• [Problem] Your task is to transcribe the entries exactly.

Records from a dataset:
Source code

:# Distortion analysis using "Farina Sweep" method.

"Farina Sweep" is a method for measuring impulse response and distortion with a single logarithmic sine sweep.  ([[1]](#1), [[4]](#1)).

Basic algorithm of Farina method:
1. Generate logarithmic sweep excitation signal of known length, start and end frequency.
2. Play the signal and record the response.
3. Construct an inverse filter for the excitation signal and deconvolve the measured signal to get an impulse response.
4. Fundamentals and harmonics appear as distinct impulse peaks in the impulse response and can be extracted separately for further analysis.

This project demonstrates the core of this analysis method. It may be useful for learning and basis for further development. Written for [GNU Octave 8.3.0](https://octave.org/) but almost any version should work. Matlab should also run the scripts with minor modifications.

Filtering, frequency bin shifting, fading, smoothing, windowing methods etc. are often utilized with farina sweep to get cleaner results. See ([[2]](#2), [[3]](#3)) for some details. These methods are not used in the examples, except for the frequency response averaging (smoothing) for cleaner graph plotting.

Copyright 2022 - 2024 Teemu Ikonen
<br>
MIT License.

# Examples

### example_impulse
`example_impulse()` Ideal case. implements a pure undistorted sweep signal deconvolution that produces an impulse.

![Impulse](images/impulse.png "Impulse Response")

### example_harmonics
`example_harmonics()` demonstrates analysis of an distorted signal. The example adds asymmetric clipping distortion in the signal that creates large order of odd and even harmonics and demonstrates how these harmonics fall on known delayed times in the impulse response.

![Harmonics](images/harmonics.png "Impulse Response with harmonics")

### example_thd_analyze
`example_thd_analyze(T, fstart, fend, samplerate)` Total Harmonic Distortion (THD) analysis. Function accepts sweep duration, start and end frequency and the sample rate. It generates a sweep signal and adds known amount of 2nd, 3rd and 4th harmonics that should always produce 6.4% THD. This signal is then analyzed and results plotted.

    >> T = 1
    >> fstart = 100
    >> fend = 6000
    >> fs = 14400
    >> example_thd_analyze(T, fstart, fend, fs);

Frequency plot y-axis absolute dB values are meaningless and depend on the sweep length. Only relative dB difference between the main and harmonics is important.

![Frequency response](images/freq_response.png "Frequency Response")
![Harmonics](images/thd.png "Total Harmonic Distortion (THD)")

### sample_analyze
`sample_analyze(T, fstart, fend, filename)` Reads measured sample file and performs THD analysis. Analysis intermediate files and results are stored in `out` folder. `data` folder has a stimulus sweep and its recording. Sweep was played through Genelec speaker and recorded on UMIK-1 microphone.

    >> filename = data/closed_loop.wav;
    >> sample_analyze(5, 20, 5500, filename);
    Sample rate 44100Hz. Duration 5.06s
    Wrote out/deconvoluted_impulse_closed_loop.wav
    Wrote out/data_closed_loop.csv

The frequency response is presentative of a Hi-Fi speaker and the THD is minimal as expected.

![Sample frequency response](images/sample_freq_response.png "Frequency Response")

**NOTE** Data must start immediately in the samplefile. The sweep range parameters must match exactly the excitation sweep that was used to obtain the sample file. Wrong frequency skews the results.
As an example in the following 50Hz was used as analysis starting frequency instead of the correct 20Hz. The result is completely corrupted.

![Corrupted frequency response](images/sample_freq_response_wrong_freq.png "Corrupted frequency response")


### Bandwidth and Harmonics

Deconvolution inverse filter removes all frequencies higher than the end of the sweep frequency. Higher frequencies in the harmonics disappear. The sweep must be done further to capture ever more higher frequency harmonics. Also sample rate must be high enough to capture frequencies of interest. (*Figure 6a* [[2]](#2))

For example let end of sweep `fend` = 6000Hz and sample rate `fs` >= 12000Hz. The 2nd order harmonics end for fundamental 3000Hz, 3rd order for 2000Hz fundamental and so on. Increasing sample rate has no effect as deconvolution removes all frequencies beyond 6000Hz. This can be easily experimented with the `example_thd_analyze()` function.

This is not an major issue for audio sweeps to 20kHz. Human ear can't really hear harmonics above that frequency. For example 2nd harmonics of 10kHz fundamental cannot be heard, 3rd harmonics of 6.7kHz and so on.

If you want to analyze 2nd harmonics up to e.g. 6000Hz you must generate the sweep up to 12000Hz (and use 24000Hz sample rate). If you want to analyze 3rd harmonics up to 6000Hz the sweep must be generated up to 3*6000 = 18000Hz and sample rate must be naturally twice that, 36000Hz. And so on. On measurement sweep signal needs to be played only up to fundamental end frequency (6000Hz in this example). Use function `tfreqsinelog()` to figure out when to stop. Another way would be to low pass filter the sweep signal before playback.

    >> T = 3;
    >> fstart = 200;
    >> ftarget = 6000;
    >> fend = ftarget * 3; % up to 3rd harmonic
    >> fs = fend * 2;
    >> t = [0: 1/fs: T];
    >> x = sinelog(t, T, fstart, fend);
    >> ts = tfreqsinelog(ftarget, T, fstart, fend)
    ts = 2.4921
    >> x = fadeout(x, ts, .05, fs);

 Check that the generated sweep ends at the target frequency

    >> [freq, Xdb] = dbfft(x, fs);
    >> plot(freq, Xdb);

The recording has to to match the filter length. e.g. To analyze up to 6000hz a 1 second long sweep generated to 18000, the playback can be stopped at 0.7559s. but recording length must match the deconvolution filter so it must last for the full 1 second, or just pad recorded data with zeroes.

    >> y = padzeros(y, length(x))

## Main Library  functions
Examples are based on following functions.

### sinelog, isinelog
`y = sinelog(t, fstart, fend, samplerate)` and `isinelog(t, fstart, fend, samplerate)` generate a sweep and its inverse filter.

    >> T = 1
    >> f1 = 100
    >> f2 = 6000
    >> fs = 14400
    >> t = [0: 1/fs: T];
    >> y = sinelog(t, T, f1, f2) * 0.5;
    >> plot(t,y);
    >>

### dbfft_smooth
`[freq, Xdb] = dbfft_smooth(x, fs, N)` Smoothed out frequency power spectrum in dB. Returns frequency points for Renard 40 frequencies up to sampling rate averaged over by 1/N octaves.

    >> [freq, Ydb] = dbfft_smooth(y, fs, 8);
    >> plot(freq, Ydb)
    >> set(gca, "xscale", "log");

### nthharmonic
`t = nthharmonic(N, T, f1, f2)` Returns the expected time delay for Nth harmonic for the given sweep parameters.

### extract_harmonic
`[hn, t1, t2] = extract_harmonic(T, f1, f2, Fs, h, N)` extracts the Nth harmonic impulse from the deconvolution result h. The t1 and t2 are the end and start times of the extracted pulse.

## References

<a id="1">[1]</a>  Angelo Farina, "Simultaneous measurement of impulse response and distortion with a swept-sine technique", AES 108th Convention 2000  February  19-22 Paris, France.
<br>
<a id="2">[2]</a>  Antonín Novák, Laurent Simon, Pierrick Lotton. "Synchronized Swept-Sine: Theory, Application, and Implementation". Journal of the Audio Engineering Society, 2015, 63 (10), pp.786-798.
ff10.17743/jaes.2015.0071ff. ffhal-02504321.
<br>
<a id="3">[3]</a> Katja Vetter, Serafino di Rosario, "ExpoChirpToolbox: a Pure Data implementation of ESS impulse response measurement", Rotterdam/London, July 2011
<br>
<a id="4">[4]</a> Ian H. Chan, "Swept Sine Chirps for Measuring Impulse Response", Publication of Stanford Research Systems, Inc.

• [Exercise response]
Source code

:# Distortion analysis using "Farina Sweep" method.

"Farina Sweep" is a method for measuring impulse response and distortion with a single logarithmic sine sweep.  ([[1]](#1), [[4]](#1)).

Basic algorithm of Farina method:
1. Generate logarithmic sweep excitation signal of known length, start and end frequency.
2. Play the signal and record the response.
3. Construct an inverse filter for the excitation signal and deconvolve the measured signal to get an impulse response.
4. Fundamentals and harmonics appear as distinct impulse peaks in the impulse response and can be extracted separately for further analysis.

This project demonstrates the core of this analysis method. It may be useful for learning and basis for further development. Written for [GNU Octave 8.3.0](https://octave.org/) but almost any version should work. Matlab should also run the scripts with minor modifications.

Filtering, frequency bin shifting, fading, smoothing, windowing methods etc. are often utilized with farina sweep to get cleaner results. See ([[2]](#2), [[3]](#3)) for some details. These methods are not used in the examples, except for the frequency response averaging (smoothing) for cleaner graph plotting.

Copyright 2022 - 2024 Teemu Ikonen
<br>
MIT License.

# Examples

### example_impulse
`example_impulse()` Ideal case. implements a pure undistorted sweep signal deconvolution that produces an impulse.

![Impulse](images/impulse.png "Impulse Response")

### example_harmonics
`example_harmonics()` demonstrates analysis of an distorted signal. The example adds asymmetric clipping distortion in the signal that creates large order of odd and even harmonics and demonstrates how these harmonics fall on known delayed times in the impulse response.

![Harmonics](images/harmonics.png "Impulse Response with harmonics")

### example_thd_analyze
`example_thd_analyze(T, fstart, fend, samplerate)` Total Harmonic Distortion (THD) analysis. Function accepts sweep duration, start and end frequency and the sample rate. It generates a sweep signal and adds known amount of 2nd, 3rd and 4th harmonics that should always produce 6.4% THD. This signal is then analyzed and results plotted.

    >> T = 1
    >> fstart = 100
    >> fend = 6000
    >> fs = 14400
    >> example_thd_analyze(T, fstart, fend, fs);

Frequency plot y-axis absolute dB values are meaningless and depend on the sweep length. Only relative dB difference between the main and harmonics is important.

![Frequency response](images/freq_response.png "Frequency Response")
![Harmonics](images/thd.png "Total Harmonic Distortion (THD)")

### sample_analyze
`sample_analyze(T, fstart, fend, filename)` Reads measured sample file and performs THD analysis. Analysis intermediate files and results are stored in `out` folder. `data` folder has a stimulus sweep and its recording. Sweep was played through Genelec speaker and recorded on UMIK-1 microphone.

    >> filename = data/closed_loop.wav;
    >> sample_analyze(5, 20, 5500, filename);
    Sample rate 44100Hz. Duration 5.06s
    Wrote out/deconvoluted_impulse_closed_loop.wav
    Wrote out/data_closed_loop.csv

The frequency response is presentative of a Hi-Fi speaker and the THD is minimal as expected.

![Sample frequency response](images/sample_freq_response.png "Frequency Response")

**NOTE** Data must start immediately in the samplefile. The sweep range parameters must match exactly the excitation sweep that was used to obtain the sample file. Wrong frequency skews the results.
As an example in the following 50Hz was used as analysis starting frequency instead of the correct 20Hz. The result is completely corrupted.

![Corrupted frequency response](images/sample_freq_response_wrong_freq.png "Corrupted frequency response")


### Bandwidth and Harmonics

Deconvolution inverse filter removes all frequencies higher than the end of the sweep frequency. Higher frequencies in the harmonics disappear. The sweep must be done further to capture ever more higher frequency harmonics. Also sample rate must be high enough to capture frequencies of interest. (*Figure 6a* [[2]](#2))

For example let end of sweep `fend` = 6000Hz and sample rate `fs` >= 12000Hz. The 2nd order harmonics end for fundamental 3000Hz, 3rd order for 2000Hz fundamental and so on. Increasing sample rate has no effect as deconvolution removes all frequencies beyond 6000Hz. This can be easily experimented with the `example_thd_analyze()` function.

This is not an major issue for audio sweeps to 20kHz. Human ear can't really hear harmonics above that frequency. For example 2nd harmonics of 10kHz fundamental cannot be heard, 3rd harmonics of 6.7kHz and so on.

If you want to analyze 2nd harmonics up to e.g. 6000Hz you must generate the sweep up to 12000Hz (and use 24000Hz sample rate). If you want to analyze 3rd harmonics up to 6000Hz the sweep must be generated up to 3*6000 = 18000Hz and sample rate must be naturally twice that, 36000Hz. And so on. On measurement sweep signal needs to be played only up to fundamental end frequency (6000Hz in this example). Use function `tfreqsinelog()` to figure out when to stop. Another way would be to low pass filter the sweep signal before playback.

    >> T = 3;
    >> fstart = 200;
    >> ftarget = 6000;
    >> fend = ftarget * 3; % up to 3rd harmonic
    >> fs = fend * 2;
    >> t = [0: 1/fs: T];
    >> x = sinelog(t, T, fstart, fend);
    >> ts = tfreqsinelog(ftarget, T, fstart, fend)
    ts = 2.4921
    >> x = fadeout(x, ts, .05, fs);

 Check that the generated sweep ends at the target frequency

    >> [freq, Xdb] = dbfft(x, fs);
    >> plot(freq, Xdb);

The recording has to to match the filter length. e.g. To analyze up to 6000hz a 1 second long sweep generated to 18000, the playback can be stopped at 0.7559s. but recording length must match the deconvolution filter so it must last for the full 1 second, or just pad recorded data with zeroes.

    >> y = padzeros(y, length(x))

## Main Library  functions
Examples are based on following functions.

### sinelog, isinelog
`y = sinelog(t, fstart, fend, samplerate)` and `isinelog(t, fstart, fend, samplerate)` generate a sweep and its inverse filter.

    >> T = 1
    >> f1 = 100
    >> f2 = 6000
    >> fs = 14400
    >> t = [0: 1/fs: T];
    >> y = sinelog(t, T, f1, f2) * 0.5;
    >> plot(t,y);
    >>

### dbfft_smooth
`[freq, Xdb] = dbfft_smooth(x, fs, N)` Smoothed out frequency power spectrum in dB. Returns frequency points for Renard 40 frequencies up to sampling rate averaged over by 1/N octaves.

    >> [freq, Ydb] = dbfft_smooth(y, fs, 8);
    >> plot(freq, Ydb)
    >> set(gca, "xscale", "log");

### nthharmonic
`t = nthharmonic(N, T, f1, f2)` Returns the expected time delay for Nth harmonic for the given sweep parameters.

### extract_harmonic
`[hn, t1, t2] = extract_harmonic(T, f1, f2, Fs, h, N)` extracts the Nth harmonic impulse from the deconvolution result h. The t1 and t2 are the end and start times of the extracted pulse.

## References

<a id="1">[1]</a>  Angelo Farina, "Simultaneous measurement of impulse response and distortion with a swept-sine technique", AES 108th Convention 2000  February  19-22 Paris, France.
<br>
<a id="2">[2]</a>  Antonín Novák, Laurent Simon, Pierrick Lotton. "Synchronized Swept-Sine: Theory, Application, and Implementation". Journal of the Audio Engineering Society, 2015, 63 (10), pp.786-798.
ff10.17743/jaes.2015.0071ff. ffhal-02504321.
<br>
<a id="3">[3]</a> Katja Vetter, Serafino di Rosario, "ExpoChirpToolbox: a Pure Data implementation of ESS impulse response measurement", Rotterdam/London, July 2011
<br>
<a id="4">[4]</a> Ian H. Chan, "Swept Sine Chirps for Measuring Impulse Response", Publication of Stanford Research Systems, Inc.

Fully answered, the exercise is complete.